Longitudinal and correlation analyses. Change in outcome measures over time was assessed via a mixed effects regression model and locally weighted scatterplot smoothing (LOWESS) curve. The magnitude and direction of association between TAPS and the outcome measures, aberrant behavior, and social responsiveness, was measured using Pearson’s correlation. Influential points following sensitivity analysis were excluded in the correlation analysis. The results for change of average total outcome scores per unit time by respondent type were adjusted for sex of the subjects, caregiver, teacher and grade of subjects.
Missingness analysis. To examine variables that might affect missing data, an odds ratio was derived to measure the association between the baseline covariates and the binary outcome of “missingness” (0 = not missing, 1 = missing). Several baseline variables (i.e., summer quarter, neurological disorders, and hospital visits) were included in a multivariate mixed effects model. Forward-stepwise selection was performed to select each additional variable based on a significance level of p < 0.2. For the baseline variables that had missing data, multiple imputation iterative chained equation (MICE) was used to replace the missing values [21].
Analysis of respondent participation.
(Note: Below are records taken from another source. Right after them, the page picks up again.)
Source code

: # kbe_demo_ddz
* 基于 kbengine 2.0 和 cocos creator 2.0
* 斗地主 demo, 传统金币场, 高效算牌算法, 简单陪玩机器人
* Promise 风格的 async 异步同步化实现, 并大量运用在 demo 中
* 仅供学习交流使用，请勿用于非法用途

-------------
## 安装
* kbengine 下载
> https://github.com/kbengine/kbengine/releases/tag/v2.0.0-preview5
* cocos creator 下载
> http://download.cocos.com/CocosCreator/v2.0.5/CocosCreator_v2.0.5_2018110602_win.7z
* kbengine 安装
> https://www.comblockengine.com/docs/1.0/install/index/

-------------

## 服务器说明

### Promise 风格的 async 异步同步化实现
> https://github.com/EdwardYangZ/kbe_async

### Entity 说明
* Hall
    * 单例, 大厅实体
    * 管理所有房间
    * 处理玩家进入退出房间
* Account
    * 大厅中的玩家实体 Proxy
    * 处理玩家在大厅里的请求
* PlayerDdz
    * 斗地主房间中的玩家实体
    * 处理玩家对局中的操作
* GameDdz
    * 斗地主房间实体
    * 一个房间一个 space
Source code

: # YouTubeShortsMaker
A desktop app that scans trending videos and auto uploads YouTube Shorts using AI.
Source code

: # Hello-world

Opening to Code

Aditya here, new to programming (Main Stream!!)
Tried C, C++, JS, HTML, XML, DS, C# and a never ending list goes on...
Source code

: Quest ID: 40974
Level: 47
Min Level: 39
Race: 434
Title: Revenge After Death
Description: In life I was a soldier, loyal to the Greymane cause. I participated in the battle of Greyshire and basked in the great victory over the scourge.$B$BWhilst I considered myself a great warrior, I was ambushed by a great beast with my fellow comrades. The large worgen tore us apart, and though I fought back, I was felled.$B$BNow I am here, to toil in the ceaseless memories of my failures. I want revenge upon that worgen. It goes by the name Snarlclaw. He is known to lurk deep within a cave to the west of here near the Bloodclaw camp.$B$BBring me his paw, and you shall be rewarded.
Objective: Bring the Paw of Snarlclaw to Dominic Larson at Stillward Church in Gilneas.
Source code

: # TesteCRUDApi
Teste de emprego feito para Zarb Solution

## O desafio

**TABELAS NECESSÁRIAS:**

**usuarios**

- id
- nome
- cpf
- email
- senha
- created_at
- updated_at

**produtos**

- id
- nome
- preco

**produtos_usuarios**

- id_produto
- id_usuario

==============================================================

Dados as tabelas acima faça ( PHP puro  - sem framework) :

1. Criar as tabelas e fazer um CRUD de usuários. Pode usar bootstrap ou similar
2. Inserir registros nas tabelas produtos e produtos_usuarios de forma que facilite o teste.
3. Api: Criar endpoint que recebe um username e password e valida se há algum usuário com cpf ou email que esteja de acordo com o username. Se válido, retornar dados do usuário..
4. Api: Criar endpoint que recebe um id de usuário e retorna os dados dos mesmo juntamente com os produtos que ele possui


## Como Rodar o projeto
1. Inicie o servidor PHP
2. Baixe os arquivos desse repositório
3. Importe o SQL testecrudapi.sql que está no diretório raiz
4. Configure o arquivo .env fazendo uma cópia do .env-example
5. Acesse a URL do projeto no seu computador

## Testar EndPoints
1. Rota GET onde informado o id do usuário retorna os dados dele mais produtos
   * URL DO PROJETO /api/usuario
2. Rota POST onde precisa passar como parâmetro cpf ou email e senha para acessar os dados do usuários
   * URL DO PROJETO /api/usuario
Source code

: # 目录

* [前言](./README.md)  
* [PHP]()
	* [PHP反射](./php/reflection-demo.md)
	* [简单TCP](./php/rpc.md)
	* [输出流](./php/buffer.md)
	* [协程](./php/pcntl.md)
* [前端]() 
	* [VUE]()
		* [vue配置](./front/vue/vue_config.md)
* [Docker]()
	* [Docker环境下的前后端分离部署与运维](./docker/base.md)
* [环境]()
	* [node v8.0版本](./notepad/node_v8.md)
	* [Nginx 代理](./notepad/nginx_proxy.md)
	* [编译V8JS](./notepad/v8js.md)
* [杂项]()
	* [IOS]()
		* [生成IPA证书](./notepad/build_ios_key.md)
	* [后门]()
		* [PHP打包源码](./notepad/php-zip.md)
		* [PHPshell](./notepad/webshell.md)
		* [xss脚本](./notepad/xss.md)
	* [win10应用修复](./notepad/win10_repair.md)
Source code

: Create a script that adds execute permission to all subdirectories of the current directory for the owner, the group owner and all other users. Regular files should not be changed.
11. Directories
Form completion was calculated as the percentage of forms that were completed over the total number of forms assigned per quarter for caregivers/parents (total forms = 5) and teachers (total forms = 3). Response rate was calculated as the percentage of participants who answered any survey over the total number of participants enrolled at baseline for each time period a survey was filled out.

3. Results

3.1. Baseline Characteristics

During the two-year enrollment period from May 2014 to June 2016, 36 families were contacted by e-mail by the research coordinator and 30 children completed the consent form and enrolled in the study. Out of those who enrolled, 73.3% of the participants completed >50% of the questionnaire assessing baseline characteristics, which are outlined in Table 1. Out of the study population, 75% of the subjects were male, and average age at enrollment was 13.64 years old (SD = 2.92). Mean baseline scores on the ABC and SRS, used here as a baseline measure of ASD severity, were 68.2 (SD = 58.4, maximum possible score = 174) for the ABC and 162.3 (SD = 25.1, maximum possible score = 195) for the SRS, indicating a wide range of baseline social and behavioral abilities included in our study population. No subjects reported participation in any other studies for the duration of their participation in our study.

3.2. Case Conferences

A list of several recommendations developed by the school consultation team, composed of the school staff and the expert clinician, during the case conferences is displayed in Table 2. The different domains included recommendations for behavioral or classroom adjustments, forms of therapy (i.e., cognitive behavior therapy (CBT), psychoeducation, etc.) and biomedical interventions (i.e., selective serotonin reuptake inhibitors (SSRI), sulforaphane, anticonvulsant medication, etc.).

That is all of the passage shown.